And if you aren't feeling super festive just yet, let me tell you, these nostalgic keto gingerbread cookies will be sure to put you in the holiday spirit.
They're soft and chewy on the inside with slightly crispy edges. And a sweet sugar-free icing decoratively tops each cookie, balancing out the classic gingerbread spice.
And let's face it, they're just so darn fun to make!
Plus, they're completely gluten-free and sugar-free.
And, did I mention that each adorable gingerbread man comes out to just 1.75g NET CARBS?!
Honestly, they're so close to a "real" gingerbread cookie it's hard to believe they contain such little carbs.
But don't just take my word for it, bring these to your next holiday party or get-together and watch them disappear from the plate. That said, if you really want to be the cookie MVP of the holidays, make these keto snowball cookies and keto butter cookies too!
And, of course, if you're more of a traditional cookie person, you could always make my favorite keto chocolate chip cookies. Gah, they're the best!
Now, if you are tight on time, but still want some gingerbread deliciousness, there's a fantastic keto gingerbread cookie bites recipe up on my YouTube channel. And it happens to be a no-bake recipe.
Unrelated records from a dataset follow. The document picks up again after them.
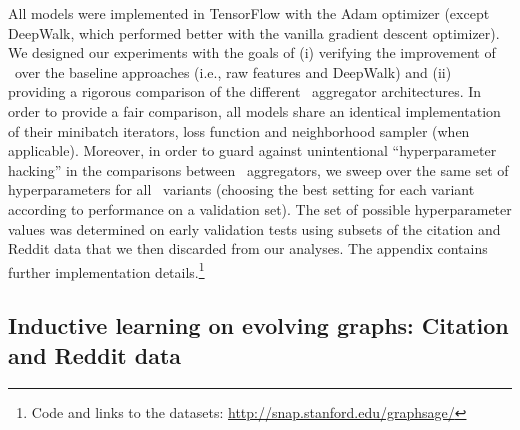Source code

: All models were implemented in TensorFlow \cite{abadi2016tensorflow} with the Adam optimizer \cite{kingma2014adam} (except DeepWalk, which performed better with the vanilla gradient descent optimizer). 
We designed our experiments with the goals of (i) verifying the improvement of \name\ over the baseline approaches (i.e., raw features and DeepWalk) and (ii) providing a rigorous comparison of the different \name\ aggregator architectures. 
In order to provide a fair comparison, all models share an identical implementation of their minibatch iterators, loss function and neighborhood sampler (when applicable). 
Moreover, in order to guard against unintentional ``hyperparameter hacking'' in the comparisons between \name\ aggregators, we sweep over the same set of hyperparameters for all \name\ variants (choosing the best setting for each variant according to performance on a validation set). 
The set of possible hyperparameter values was determined on early validation tests using subsets of the citation and Reddit data that we then discarded from our analyses. 
The appendix contains further implementation details.\footnote{Code and links to the datasets:  \url{http://snap.stanford.edu/graphsage/}}




\subsection{Inductive learning on evolving graphs: Citation and Reddit data}
\label{sec:evolving}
So, it is perfect if you want something quick and easy but still super tasty.
Anyways, let's get into this keto gingerbread cookies recipe!
This keto gingerbread cookie recipe is basically the classic recipe, with a few tweaks to bring down the carbs without sacrificing the flavor!
Here is what you'll need for the best keto gingerbread cookies recipe:
- ⅓ Cup unsalted butter
- 1 Egg
- 2 Heaping cups almond flour
- ¾ Cup Brown Swerve
- 1 Tablespoon ground cinnamon
- 1 Tablespoon ground ginger
- ¼ Teaspoon ground cloves
- ⅛ Teaspoon ground nutmeg
- ¼ Teaspoon salt
- ½ Teaspoon baking powder
- 1 Teaspoon cocoa
And for the keto icing:
- Just less than ½ a cup Confectioners Swerve
- Around 2 tablespoons heavy cream
As you can see, just some staple ingredients in keto recipes and a few spices is all you need to make some gingerbread cookie deliciousness.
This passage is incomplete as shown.